Was Tinky Winky Really Gay? Should We Even Care?

WE ARE ALL Tinky-Winky now.

And I mean that in the scariest sense.

Jerry Falwell has expressed deep concern that a children's TV character named Tinky-Winky on the popular show, Teletubbies, is homosexual. The evidence is quite convincing to Falwell, who lays out his case in the February edition of the National Liberty Journal. Tinky-Winky has the voice of a boy but he carries a purse. Further, according to Falwell, "He is purple -- the gay-pride color; and his antenna is shaped like a triangle -- the gay-pride symbol."

It's been a long time since a prominent real American has denounced a television character, so there's certainly reason to have a little fun with this. And at least when Dan Quayle went after Murphy Brown, the discussion could sound serious. This time around, it's tough to get too high-minded when you're castigating someone named Tinky-Winky, and explications are coming from a production company called Itsy Bitsy Entertainment.

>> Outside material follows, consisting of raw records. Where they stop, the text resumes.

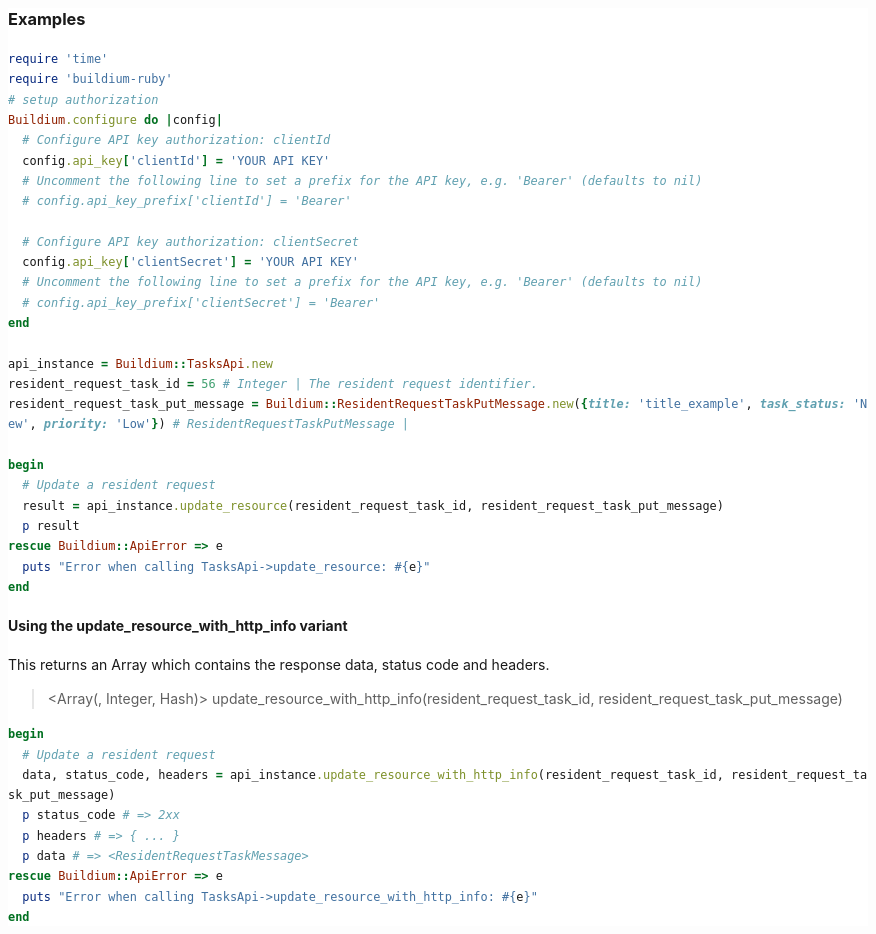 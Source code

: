 ### Examples

```ruby
require 'time'
require 'buildium-ruby'
# setup authorization
Buildium.configure do |config|
  # Configure API key authorization: clientId
  config.api_key['clientId'] = 'YOUR API KEY'
  # Uncomment the following line to set a prefix for the API key, e.g. 'Bearer' (defaults to nil)
  # config.api_key_prefix['clientId'] = 'Bearer'

  # Configure API key authorization: clientSecret
  config.api_key['clientSecret'] = 'YOUR API KEY'
  # Uncomment the following line to set a prefix for the API key, e.g. 'Bearer' (defaults to nil)
  # config.api_key_prefix['clientSecret'] = 'Bearer'
end

api_instance = Buildium::TasksApi.new
resident_request_task_id = 56 # Integer | The resident request identifier.
resident_request_task_put_message = Buildium::ResidentRequestTaskPutMessage.new({title: 'title_example', task_status: 'New', priority: 'Low'}) # ResidentRequestTaskPutMessage | 

begin
  # Update a resident request
  result = api_instance.update_resource(resident_request_task_id, resident_request_task_put_message)
  p result
rescue Buildium::ApiError => e
  puts "Error when calling TasksApi->update_resource: #{e}"
end
```

#### Using the update_resource_with_http_info variant

This returns an Array which contains the response data, status code and headers.

> <Array(<ResidentRequestTaskMessage>, Integer, Hash)> update_resource_with_http_info(resident_request_task_id, resident_request_task_put_message)

```ruby
begin
  # Update a resident request
  data, status_code, headers = api_instance.update_resource_with_http_info(resident_request_task_id, resident_request_task_put_message)
  p status_code # => 2xx
  p headers # => { ... }
  p data # => <ResidentRequestTaskMessage>
rescue Buildium::ApiError => e
  puts "Error when calling TasksApi->update_resource_with_http_info: #{e}"
end
```
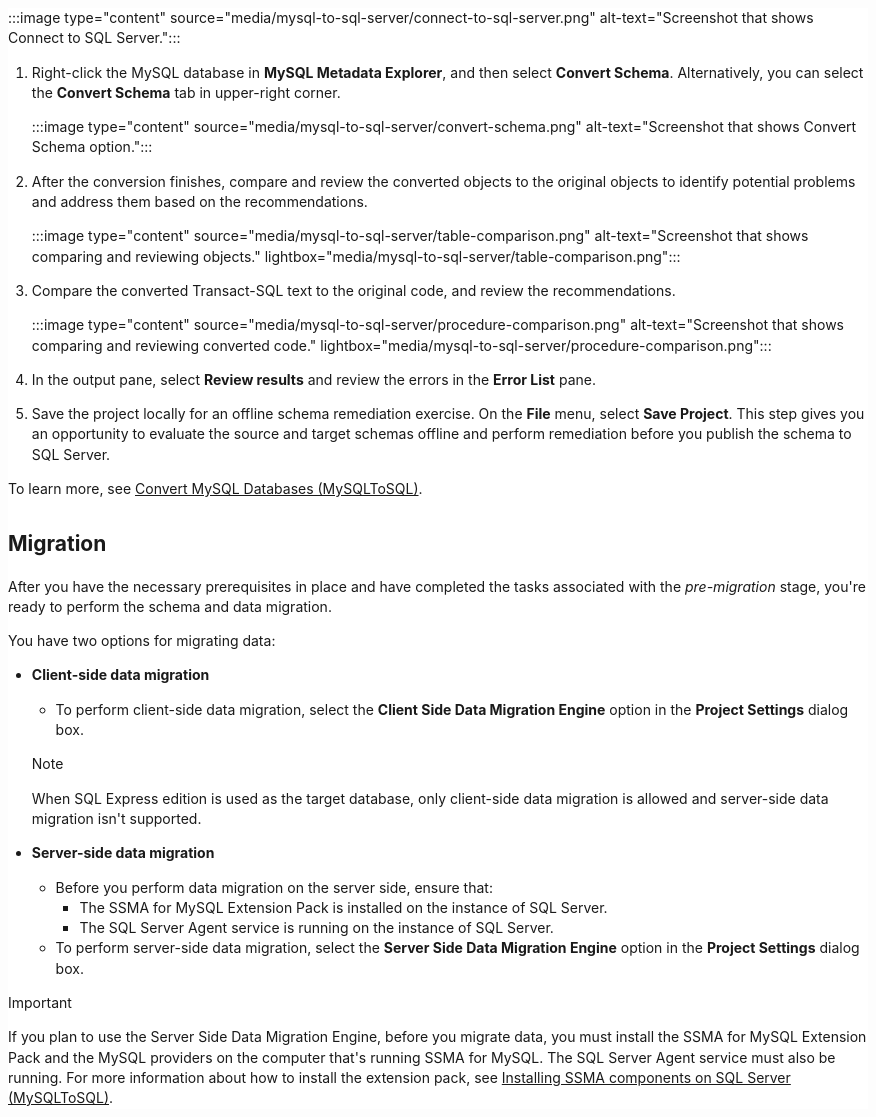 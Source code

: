    :::image type="content" source="media/mysql-to-sql-server/connect-to-sql-server.png" alt-text="Screenshot that shows Connect to SQL Server.":::

1. Right-click the MySQL database in **MySQL Metadata Explorer**, and then select **Convert Schema**. Alternatively, you can select the **Convert Schema** tab in upper-right corner.

   :::image type="content" source="media/mysql-to-sql-server/convert-schema.png" alt-text="Screenshot that shows Convert Schema option.":::

1. After the conversion finishes, compare and review the converted objects to the original objects to identify potential problems and address them based on the recommendations.

   :::image type="content" source="media/mysql-to-sql-server/table-comparison.png" alt-text="Screenshot that shows comparing and reviewing objects." lightbox="media/mysql-to-sql-server/table-comparison.png":::

1. Compare the converted Transact-SQL text to the original code, and review the recommendations.

   :::image type="content" source="media/mysql-to-sql-server/procedure-comparison.png" alt-text="Screenshot that shows comparing and reviewing converted code." lightbox="media/mysql-to-sql-server/procedure-comparison.png":::

1. In the output pane, select **Review results** and review the errors in the **Error List** pane.
1. Save the project locally for an offline schema remediation exercise. On the **File** menu, select **Save Project**. This step gives you an opportunity to evaluate the source and target schemas offline and perform remediation before you publish the schema to SQL Server.

To learn more, see [Convert MySQL Databases (MySQLToSQL)](../../../ssma/mysql/converting-mysql-databases-mysqltosql.md).

## Migration

After you have the necessary prerequisites in place and have completed the tasks associated with the *pre-migration* stage, you're ready to perform the schema and data migration.

You have two options for migrating data:

- **Client-side data migration**
  - To perform client-side data migration, select the **Client Side Data Migration Engine** option in the **Project Settings** dialog box.

  > [!NOTE]  
  > When SQL Express edition is used as the target database, only client-side data migration is allowed and server-side data migration isn't supported.

- **Server-side data migration**
  - Before you perform data migration on the server side, ensure that:
    - The SSMA for MySQL Extension Pack is installed on the instance of SQL Server.
    - The SQL Server Agent service is running on the instance of SQL Server.
  - To perform server-side data migration, select the **Server Side Data Migration Engine** option in the **Project Settings** dialog box.

> [!IMPORTANT]  
> If you plan to use the Server Side Data Migration Engine, before you migrate data, you must install the SSMA for MySQL Extension Pack and the MySQL providers on the computer that's running SSMA for MySQL. The SQL Server Agent service must also be running. For more information about how to install the extension pack, see [Installing SSMA components on SQL Server (MySQLToSQL)](../../../ssma/mysql/installing-ssma-components-on-sql-server-mysqltosql.md).
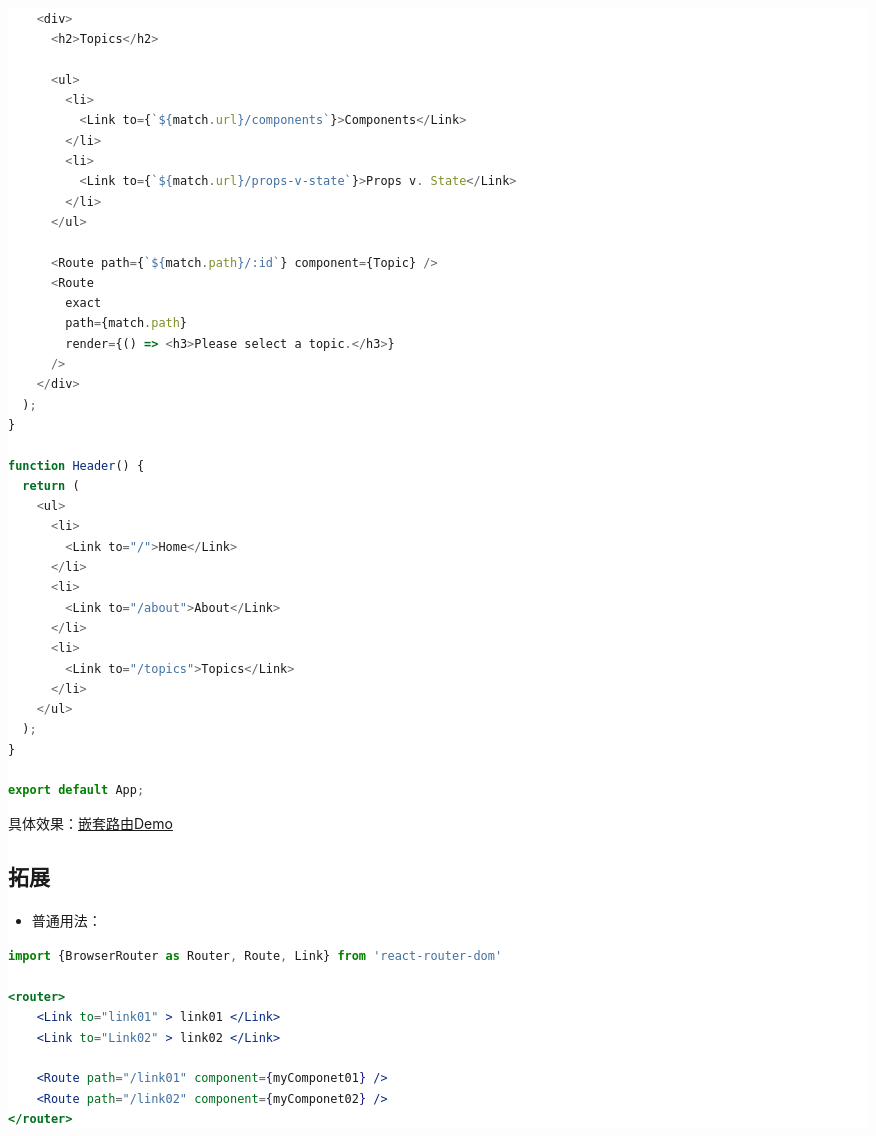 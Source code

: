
 ```js
    <div>
      <h2>Topics</h2>

      <ul>
        <li>
          <Link to={`${match.url}/components`}>Components</Link>
        </li>
        <li>
          <Link to={`${match.url}/props-v-state`}>Props v. State</Link>
        </li>
      </ul>

      <Route path={`${match.path}/:id`} component={Topic} />
      <Route
        exact
        path={match.path}
        render={() => <h3>Please select a topic.</h3>}
      />
    </div>
  );
}

function Header() {
  return (
    <ul>
      <li>
        <Link to="/">Home</Link>
      </li>
      <li>
        <Link to="/about">About</Link>
      </li>
      <li>
        <Link to="/topics">Topics</Link>
      </li>
    </ul>
  );
}

export default App;
```

具体效果：[嵌套路由Demo](https://codesandbox.io/s/focused-kapitsa-s7rfp)

## 拓展

- 普通用法：

```jsx
import {BrowserRouter as Router, Route, Link} from 'react-router-dom'

<router>
	<Link to="link01" > link01 </Link>
	<Link to="Link02" > link02 </Link>
	
	<Route path="/link01" component={myComponet01} />
	<Route path="/link02" component={myComponet02} />
</router>
```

But there are two reasons to take this story very seriously.

First, it gives the lie to one of the religious right's most frequent arguments about why they are not being mean-spirited and bigoted about homosexuality?hating the sin, but loving the sinner. This argument is often stated another way. The objection to homosexuality, it is claimed, does not have to do with sexual orientation, but with sexual conduct.

Lesbians and gay men have long known that was simply disingenuous, and Falwell now shows that it is. I doubt that, even taking his fevered imaginings to their most absurd lengths, Falwell believes Tinky-Winky was having sex with anyone. In short, this case is not about Tinky-Winky's sexual conduct, it is about Tinky-Winky's sexual orientation. Falwell's condemnation of Tinky-Winky is based only on factors he believes suggest Tinky-Winky could be identified publicly as gay --use of a color associated with gay rights, the triangle that gays adopted from their Nazi persecutors, and use of a "purse" by a "boy," neither of which can reliably be determined in the fanciful world of the Teletubbies.

In all of this, sexual conduct is entirely absent, and, given the character, is nearly unthinkable. How could this case, then, be about anything other than sexual orientation entirely independent of sexual conduct? And if that's true, then how is Falwell's objection to homosexuality not simply prejudice against people who do no more than identify themselves publicly as homosexual, without taking anything else about that person into consideration? Does Falwell believe, could Falwell believe that Tinky-Winky is a sinner without having had sex? And if he's not a sinner, why is he a bad role model for children?

That leads to the far more important reason this story is worth consideration. Falwell is not alone in spending an awful lot of his free time worrying about who is and who is not homosexual. Since he cannot look at sexual conduct to "prove" his case, he has to look for other evidence. But that search for evidence, the very need to search for evidence, should be troubling, and not just for lesbians and gay men.

When the desire to root out homosexuality becomes so relentless that even whimsical TV characters are under suspicion and investigation, how can heterosexuals escape the frenzy? The stigma about homosexuality has long been the chief problem in closed environments like the military, where heterosexual women in particular have been suspected of being lesbian. This places on them a burden of "proving" their heterosexuality. But how does a heterosexual prove heterosexuality? That question continues to plague the American military.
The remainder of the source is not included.